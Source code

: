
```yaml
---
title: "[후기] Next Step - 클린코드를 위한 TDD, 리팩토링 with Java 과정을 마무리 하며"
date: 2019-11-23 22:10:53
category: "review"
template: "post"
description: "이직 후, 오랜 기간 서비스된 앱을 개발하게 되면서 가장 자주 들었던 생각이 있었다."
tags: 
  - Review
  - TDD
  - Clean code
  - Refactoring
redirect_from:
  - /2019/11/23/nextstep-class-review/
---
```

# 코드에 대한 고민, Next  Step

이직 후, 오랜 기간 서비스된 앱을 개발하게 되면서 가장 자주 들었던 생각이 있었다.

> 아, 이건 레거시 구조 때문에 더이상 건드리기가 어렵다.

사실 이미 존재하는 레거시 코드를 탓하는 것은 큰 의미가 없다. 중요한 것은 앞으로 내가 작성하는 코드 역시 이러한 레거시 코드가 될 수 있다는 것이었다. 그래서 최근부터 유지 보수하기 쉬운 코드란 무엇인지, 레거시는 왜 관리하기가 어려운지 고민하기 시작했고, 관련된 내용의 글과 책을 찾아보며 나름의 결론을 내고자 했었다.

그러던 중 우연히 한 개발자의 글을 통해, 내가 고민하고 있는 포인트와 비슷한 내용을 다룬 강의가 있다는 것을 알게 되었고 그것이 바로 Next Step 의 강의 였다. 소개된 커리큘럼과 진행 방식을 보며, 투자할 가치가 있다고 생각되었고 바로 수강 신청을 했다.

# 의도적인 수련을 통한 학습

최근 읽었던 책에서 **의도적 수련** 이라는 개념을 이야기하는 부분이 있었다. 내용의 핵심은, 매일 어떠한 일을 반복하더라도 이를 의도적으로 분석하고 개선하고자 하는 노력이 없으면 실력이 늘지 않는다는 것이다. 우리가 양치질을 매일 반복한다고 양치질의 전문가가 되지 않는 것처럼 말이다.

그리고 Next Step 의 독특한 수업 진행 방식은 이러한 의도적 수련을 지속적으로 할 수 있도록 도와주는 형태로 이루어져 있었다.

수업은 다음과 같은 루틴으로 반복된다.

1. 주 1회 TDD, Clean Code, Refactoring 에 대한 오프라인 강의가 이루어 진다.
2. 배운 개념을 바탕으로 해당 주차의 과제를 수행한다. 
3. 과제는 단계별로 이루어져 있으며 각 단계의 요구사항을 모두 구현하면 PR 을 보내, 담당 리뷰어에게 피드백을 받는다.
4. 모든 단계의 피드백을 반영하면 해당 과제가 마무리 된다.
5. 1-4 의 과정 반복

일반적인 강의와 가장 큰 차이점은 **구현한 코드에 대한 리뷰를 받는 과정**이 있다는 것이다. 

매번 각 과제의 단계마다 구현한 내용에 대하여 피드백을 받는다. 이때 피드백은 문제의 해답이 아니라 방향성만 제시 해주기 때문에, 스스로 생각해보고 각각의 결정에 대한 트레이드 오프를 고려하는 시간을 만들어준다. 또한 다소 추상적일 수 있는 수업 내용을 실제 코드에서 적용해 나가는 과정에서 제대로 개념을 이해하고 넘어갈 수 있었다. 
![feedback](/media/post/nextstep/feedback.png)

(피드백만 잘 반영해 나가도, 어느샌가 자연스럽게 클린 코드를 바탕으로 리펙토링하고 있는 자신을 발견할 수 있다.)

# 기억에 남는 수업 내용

# # # # #

- **Requirement**
Print the data word for word.

- **Your response**
Source code

:
```yaml
---
title: "[후기] Next Step - 클린코드를 위한 TDD, 리팩토링 with Java 과정을 마무리 하며"
date: 2019-11-23 22:10:53
category: "review"
template: "post"
description: "이직 후, 오랜 기간 서비스된 앱을 개발하게 되면서 가장 자주 들었던 생각이 있었다."
tags: 
  - Review
  - TDD
  - Clean code
  - Refactoring
redirect_from:
  - /2019/11/23/nextstep-class-review/
---
```

# 코드에 대한 고민, Next  Step

이직 후, 오랜 기간 서비스된 앱을 개발하게 되면서 가장 자주 들었던 생각이 있었다.

> 아, 이건 레거시 구조 때문에 더이상 건드리기가 어렵다.

사실 이미 존재하는 레거시 코드를 탓하는 것은 큰 의미가 없다. 중요한 것은 앞으로 내가 작성하는 코드 역시 이러한 레거시 코드가 될 수 있다는 것이었다. 그래서 최근부터 유지 보수하기 쉬운 코드란 무엇인지, 레거시는 왜 관리하기가 어려운지 고민하기 시작했고, 관련된 내용의 글과 책을 찾아보며 나름의 결론을 내고자 했었다.

그러던 중 우연히 한 개발자의 글을 통해, 내가 고민하고 있는 포인트와 비슷한 내용을 다룬 강의가 있다는 것을 알게 되었고 그것이 바로 Next Step 의 강의 였다. 소개된 커리큘럼과 진행 방식을 보며, 투자할 가치가 있다고 생각되었고 바로 수강 신청을 했다.

# 의도적인 수련을 통한 학습

최근 읽었던 책에서 **의도적 수련** 이라는 개념을 이야기하는 부분이 있었다. 내용의 핵심은, 매일 어떠한 일을 반복하더라도 이를 의도적으로 분석하고 개선하고자 하는 노력이 없으면 실력이 늘지 않는다는 것이다. 우리가 양치질을 매일 반복한다고 양치질의 전문가가 되지 않는 것처럼 말이다.

그리고 Next Step 의 독특한 수업 진행 방식은 이러한 의도적 수련을 지속적으로 할 수 있도록 도와주는 형태로 이루어져 있었다.

수업은 다음과 같은 루틴으로 반복된다.

1. 주 1회 TDD, Clean Code, Refactoring 에 대한 오프라인 강의가 이루어 진다.
2. 배운 개념을 바탕으로 해당 주차의 과제를 수행한다. 
3. 과제는 단계별로 이루어져 있으며 각 단계의 요구사항을 모두 구현하면 PR 을 보내, 담당 리뷰어에게 피드백을 받는다.
4. 모든 단계의 피드백을 반영하면 해당 과제가 마무리 된다.
5. 1-4 의 과정 반복

일반적인 강의와 가장 큰 차이점은 **구현한 코드에 대한 리뷰를 받는 과정**이 있다는 것이다. 

매번 각 과제의 단계마다 구현한 내용에 대하여 피드백을 받는다. 이때 피드백은 문제의 해답이 아니라 방향성만 제시 해주기 때문에, 스스로 생각해보고 각각의 결정에 대한 트레이드 오프를 고려하는 시간을 만들어준다. 또한 다소 추상적일 수 있는 수업 내용을 실제 코드에서 적용해 나가는 과정에서 제대로 개념을 이해하고 넘어갈 수 있었다. 
![feedback](/media/post/nextstep/feedback.png)

(피드백만 잘 반영해 나가도, 어느샌가 자연스럽게 클린 코드를 바탕으로 리펙토링하고 있는 자신을 발견할 수 있다.)

# 기억에 남는 수업 내용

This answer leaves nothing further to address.